Są książki, dla których jesteś bądź będziesz w stanie znieść wszystko np. nieprzespaną noc albo poświęcać każdą przerwę w pracy, byle być jeden rozdział do przodu. Tak miałam z tą książką. Pozycja, którą dedykuje wszystkim ludziom na całym świecie. Dlaczego? Dla zrozumienia, że nie wszystko zrozumiemy, nie wszystko musi być tak jak my tego chcemy, nie zawsze to, co widoczne na pierwszy rzut oka jest tym, czym myślimy, że jest, a wystarczy podejść i włożyć minimum wysiłku w poznanie tego czegoś, kogoś.
Ta książka pokroiła moje serce na milion kawałków, a to za sprawą tego, że w swoim 40-letnim życiu miałam i wiem, że mieć będę momenty, kiedy oceniałam zbyt pochopnie. Walczę z tym nawet teraz, ale chociaż dziś potrafię szybko zatrzymać napływ negatywnej emocji i zweryfikować co i jak. Poznajcie Linusa Bakera, który jest moim równolatkiem. Przykładny i można by rzec prosperujący pracownik do zajęcia wyższego stanowiska w swoim zakładzie, ale… Nie będzie to spojler, jak napisze, że w kwestii pracy wywiązuje się ze wszystkiego skrupulatnie, ale życie prywatne to przydałoby się mocno wzbogacić w coś mega pozytywnego, lecz na tym skończę, bo sami przekonacie się, co będzie później. Jest jednym z tych, którzy decydują czy dany sierociniec będzie funkcjonował, czy nie oraz, czy wszyscy podopieczni są bezpieczni/niebezpieczni, żeby ich izolować od innych dzieci, dorosłych oraz czy kadra zarządzająca wywiązują się według przyjętych zasad, wzorców, lecz, gdzie w tym wszystkim jest człowiek i empatia? O Tym za chwilę.
Istnieje pewien dom na wyspie, w którym mieszkają dzieci, ale to nie są „normalne” dzieci tylko takie, które mają pewne umiejętności magiczne. Nasz bohater musi zbadać i przeprowadzić tajną misję i poinformować zarząd, czy podopieczni są faktycznie aż tak bardzo niebezpieczni.

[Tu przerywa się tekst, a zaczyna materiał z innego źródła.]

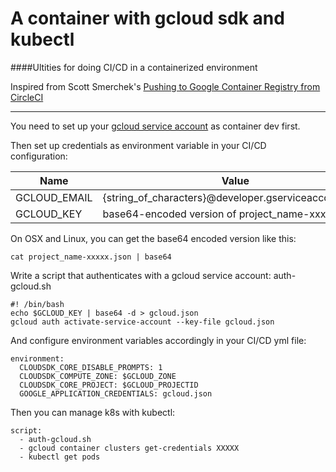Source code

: # A container with gcloud sdk and kubectl
####Ultities for doing CI/CD in a containerized environment

Inspired from Scott Smerchek's [Pushing to Google Container Registry from CircleCI](http://scottsmerchek.com/2015/07/24/pushing-to-google-container-registry-from-circleci/)

---

You need to set up your [gcloud service account](https://developers.google.com/identity/protocols/OAuth2ServiceAccount#creatinganaccount) as container dev first.

Then set up credentials as environment variable in your CI/CD configuration:

| Name          | Value       |
| ------------- |-------------|
| GCLOUD_EMAIL  | {string_of_characters}@developer.gserviceaccount.com |
| GCLOUD_KEY    | base64-encoded version of project_name-xxxxx.json|
On OSX and Linux, you can get the base64 encoded version like this:
```shell
cat project_name-xxxxx.json | base64
```

Write a script that authenticates with a gcloud service account:
auth-gcloud.sh
```shell
#! /bin/bash
echo $GCLOUD_KEY | base64 -d > gcloud.json
gcloud auth activate-service-account --key-file gcloud.json
```

And configure environment variables accordingly in your CI/CD yml file:
```shell
environment:
  CLOUDSDK_CORE_DISABLE_PROMPTS: 1
  CLOUDSDK_COMPUTE_ZONE: $GCLOUD_ZONE
  CLOUDSDK_CORE_PROJECT: $GCLOUD_PROJECTID
  GOOGLE_APPLICATION_CREDENTIALS: gcloud.json
```

Then you can manage k8s with kubectl:
```shell
script:
  - auth-gcloud.sh
  - gcloud container clusters get-credentials XXXXX
  - kubectl get pods
```
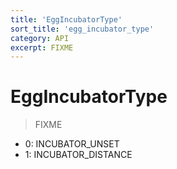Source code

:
 ```yaml
---
title: 'EggIncubatorType'
sort_title: 'egg_incubator_type'
category: API
excerpt: FIXME
---
```


# EggIncubatorType

> FIXME

- 0: INCUBATOR_UNSET
- 1: INCUBATOR_DISTANCE
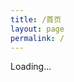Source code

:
 ```yaml
---
title: /首页
layout: page
permalink: /
---
```


Loading...

<script type="text/javascript">
  window.location.replace("{{ site.baseurl }}/other/2022/02/12/zhangcheng.html");
</script>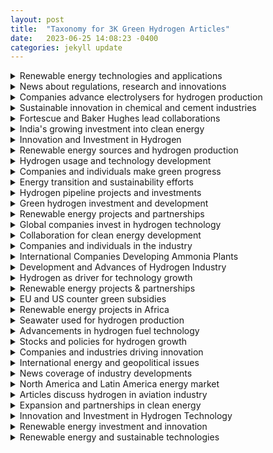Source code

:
 ```yaml
---
layout: post
title:  "Taxonomy for 3K Green Hydrogen Articles"
date:   2023-06-25 14:08:23 -0400
categories: jekyll update
---
```


<details>
<summary> Renewable energy technologies and applications </summary>

</details>

<details>
<summary> News about regulations, research and innovations </summary>

</details>

<details>
<summary> Companies advance electrolysers for hydrogen production </summary>

</details>

<details>
<summary> Sustainable innovation in chemical and cement industries </summary>

</details>

<details>
<summary> Fortescue and Baker Hughes lead collaborations </summary>

</details>

<details>
<summary> India's growing investment into clean energy </summary>

</details>

<details>
<summary> Innovation and Investment in Hydrogen </summary>

</details>

<details>
<summary> Renewable energy sources and hydrogen production </summary>

</details>

<details>
<summary> Hydrogen usage and technology development </summary>

</details>

<details>
<summary> Companies and individuals make green progress </summary>

</details>

<details>
<summary> Energy transition and sustainability efforts </summary>

</details>

<details>
<summary> Hydrogen pipeline projects and investments </summary>

</details>

<details>
<summary> Green hydrogen investment and development </summary>

</details>

<details>
<summary> Renewable energy projects and partnerships </summary>

</details>

<details>
<summary> Global companies invest in hydrogen technology </summary>

</details>

<details>
<summary> Collaboration for clean energy development </summary>

</details>

<details>
<summary> Companies and individuals in the industry </summary>

</details>

<details>
<summary> International Companies Developing Ammonia Plants </summary>

</details>

<details>
<summary> Development and Advances of Hydrogen Industry </summary>

</details>

<details>
<summary> Hydrogen as driver for technology growth </summary>

</details>

<details>
<summary> Renewable energy projects & partnerships </summary>

</details>

<details>
<summary> EU and US counter green subsidies </summary>

</details>

<details>
<summary> Renewable energy projects in Africa </summary>

</details>

<details>
<summary> Seawater used for hydrogen production </summary>

</details>

<details>
<summary> Advancements in hydrogen fuel technology </summary>

</details>

<details>
<summary> Stocks and policies for hydrogen growth </summary>

</details>

<details>
<summary> Companies and industries driving innovation </summary>

</details>

<details>
<summary> International energy and geopolitical issues </summary>

</details>

<details>
<summary> News coverage of industry developments </summary>

</details>

<details>
<summary> North America and Latin America energy market </summary>

</details>

<details>
<summary> Articles discuss hydrogen in aviation industry </summary>

</details>

<details>
<summary> Expansion and partnerships in clean energy </summary>

</details>

<details>
<summary> Innovation and Investment in Hydrogen Technology </summary>

</details>

<details>
<summary> Renewable energy investment and innovation </summary>

</details>

<details>
<summary> Renewable energy and sustainable technologies </summary>

</details>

Kochani nie martwicie się to nie spojler, bo na samym początku dowiecie, z jakimi dziećmi Linus ma do czynienia. Cała historia, i to „coś” w zasadzie jest trochę później, ale już teraz napiszę, że kocham te dzieciaki całym sercem oraz ich dialogi między sobą, jak i z dorosłymi. Pomysły, jakie mają doprowadzały mnie do łez radości i szczerości. Ile razy spotkałaś kogoś i myślisz, że dana osoba jest zła? Oceniłaś/łeś na podstawie tego, jak wygląda, jak się zachowuje, skąd pochodzi, co mówi, jak mówi oraz z jakiej rodziny pochodzi?! Ja miliony razy i przysięgam, że walczę z tym, bo za chwilę bije się w pierś i daje szanse każdemu, żeby przekonać się, czy mam rację, czy nie.
Ta książka pokaże, że nie wszystko złoto co się świeci i że czasem warto najpierw poznać dana osobę, a potem wydać werdykt, mówiąc o tej osobie. Ta pozycja udowodni, że chociaż raz w życiu byłeś, jak ci ludzie z wyspy, ale zawsze masz szansę naprawienia relacji np. ze mną, sąsiadką, kolegą z pracy wystarczy chcieć! Nie będę pisała co i jak jest w tej książce, bo pozbawię was tego piękna, jakie niesie ze sobą ta książka. Jest tak cudowna, że czytając miałam łzy w oczach.
Cieszę się, że moja córka ma ją u siebie na półce i że będzie mogła kiedyś ją przeczytać. Polecam całym sercem.